▶ _Requirement_
In your answer, print each of the records below exactly.

▶ _Data shown_

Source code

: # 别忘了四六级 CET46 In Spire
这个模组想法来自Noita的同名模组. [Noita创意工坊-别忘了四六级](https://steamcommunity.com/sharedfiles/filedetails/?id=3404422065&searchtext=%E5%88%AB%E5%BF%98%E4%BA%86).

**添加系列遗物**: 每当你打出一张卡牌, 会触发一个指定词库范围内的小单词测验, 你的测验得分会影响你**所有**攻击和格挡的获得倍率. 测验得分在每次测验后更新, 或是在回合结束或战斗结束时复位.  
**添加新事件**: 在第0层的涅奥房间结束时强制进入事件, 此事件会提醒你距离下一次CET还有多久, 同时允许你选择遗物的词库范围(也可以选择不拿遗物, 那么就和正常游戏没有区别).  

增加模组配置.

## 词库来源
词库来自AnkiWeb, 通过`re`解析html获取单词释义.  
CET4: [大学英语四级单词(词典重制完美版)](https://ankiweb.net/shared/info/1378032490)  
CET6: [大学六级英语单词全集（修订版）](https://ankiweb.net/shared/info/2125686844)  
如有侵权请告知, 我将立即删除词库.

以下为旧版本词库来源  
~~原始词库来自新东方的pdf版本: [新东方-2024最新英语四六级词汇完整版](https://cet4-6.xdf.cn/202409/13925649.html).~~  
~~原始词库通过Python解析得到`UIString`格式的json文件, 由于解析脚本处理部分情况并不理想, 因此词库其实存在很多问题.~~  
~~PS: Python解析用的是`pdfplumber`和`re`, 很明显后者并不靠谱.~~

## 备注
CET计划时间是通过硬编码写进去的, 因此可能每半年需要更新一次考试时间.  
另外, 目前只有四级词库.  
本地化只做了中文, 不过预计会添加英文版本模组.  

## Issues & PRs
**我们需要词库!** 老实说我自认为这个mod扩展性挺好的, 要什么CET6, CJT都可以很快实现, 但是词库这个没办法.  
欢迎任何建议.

▶ _Response to the task_
Source code

: # 别忘了四六级 CET46 In Spire
这个模组想法来自Noita的同名模组. [Noita创意工坊-别忘了四六级](https://steamcommunity.com/sharedfiles/filedetails/?id=3404422065&searchtext=%E5%88%AB%E5%BF%98%E4%BA%86).

**添加系列遗物**: 每当你打出一张卡牌, 会触发一个指定词库范围内的小单词测验, 你的测验得分会影响你**所有**攻击和格挡的获得倍率. 测验得分在每次测验后更新, 或是在回合结束或战斗结束时复位.  
**添加新事件**: 在第0层的涅奥房间结束时强制进入事件, 此事件会提醒你距离下一次CET还有多久, 同时允许你选择遗物的词库范围(也可以选择不拿遗物, 那么就和正常游戏没有区别).  

增加模组配置.

## 词库来源
词库来自AnkiWeb, 通过`re`解析html获取单词释义.  
CET4: [大学英语四级单词(词典重制完美版)](https://ankiweb.net/shared/info/1378032490)  
CET6: [大学六级英语单词全集（修订版）](https://ankiweb.net/shared/info/2125686844)  
如有侵权请告知, 我将立即删除词库.

以下为旧版本词库来源  
~~原始词库来自新东方的pdf版本: [新东方-2024最新英语四六级词汇完整版](https://cet4-6.xdf.cn/202409/13925649.html).~~  
~~原始词库通过Python解析得到`UIString`格式的json文件, 由于解析脚本处理部分情况并不理想, 因此词库其实存在很多问题.~~  
~~PS: Python解析用的是`pdfplumber`和`re`, 很明显后者并不靠谱.~~

## 备注
CET计划时间是通过硬编码写进去的, 因此可能每半年需要更新一次考试时间.  
另外, 目前只有四级词库.  
本地化只做了中文, 不过预计会添加英文版本模组.  

## Issues & PRs
**我们需要词库!** 老实说我自认为这个mod扩展性挺好的, 要什么CET6, CJT都可以很快实现, 但是词库这个没办法.  
欢迎任何建议.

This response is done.